If you are going to use Google Maps for hours on the watch, prepare to charge it multiple times a day. Luckily charging its 350mAh battery is quick and the charger is so light, it won’t even qualify as a paperweight, but it is still a hassle to bring its life support everywhere.
The Carlyle, on the other hand, will last up to two days if you do not strain the battery. If you are the type of person who expects to charge a smart device once a day, then the Carlyle is for you. You can strain it by using intensive applications and it will still keep running without dipping into power saving mode.
Winner: Fossil Gen 5 Carlyle
The major difference between the two is the ability to make calls. The Carlyle has a microphone and speaker but the sport only has a microphone. The ability to take calls on your wrist is convenient, but overall, you will still rely on your phone for more serious discussions.
The quality of the sound from the Carlyle is good as you can usually make out what the caller is saying. The microphone is decent too, especially if you’re in a quiet room. Calls can get unreliable if your Bluetooth connection is bad and hence you would want to make calls from your phone if it’s an important conversation.
Overall, a speaker is a nice-to-have feature.
Winner: Fossil Gen 5 Carlyle
Both watches provide the same level of sports data and tracking because they both have an integrated GPS for folks who want to exercise without bringing their phone along. Both also have storage space for music (4GB for the Sport and 8GB for the Carlyle), and both are swimproof, which means you can swim with the watch.
Both watches use Google Fit to present data on your activity, and you can access close to 50 workouts on the Fit app which will track data points such as your heart rate, time elapsed and distance.
Google Fit also has a unique method of measuring activity, called “Heart Points.” You get more of these points by doing more intense activities and you can set a daily goal for how many you want to get.

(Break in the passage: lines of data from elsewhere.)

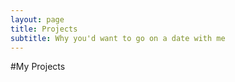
 ```yaml
---
layout: page
title: Projects
subtitle: Why you'd want to go on a date with me
---
```


#My Projects
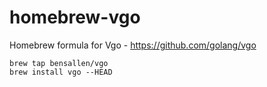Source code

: # homebrew-vgo
Homebrew formula for Vgo - https://github.com/golang/vgo

```
brew tap bensallen/vgo
brew install vgo --HEAD
```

The Carlyle provides the full-fledged experience that you would expect from the flagship line of watches. Its price is the biggest challenge for Fossil, but its functions outdo the Sport by a long margin.
The Sport offers most of the important functionality from the Carlyle, with significantly poorer performance and lacklustre battery life.
Overall, you can’t go wrong with the Sport and $200 in savings if you are OK with a feature-rich watch that is unfortunately marred by certain issues. The Carlyle is a great watch too, but its price needs to be more competitive.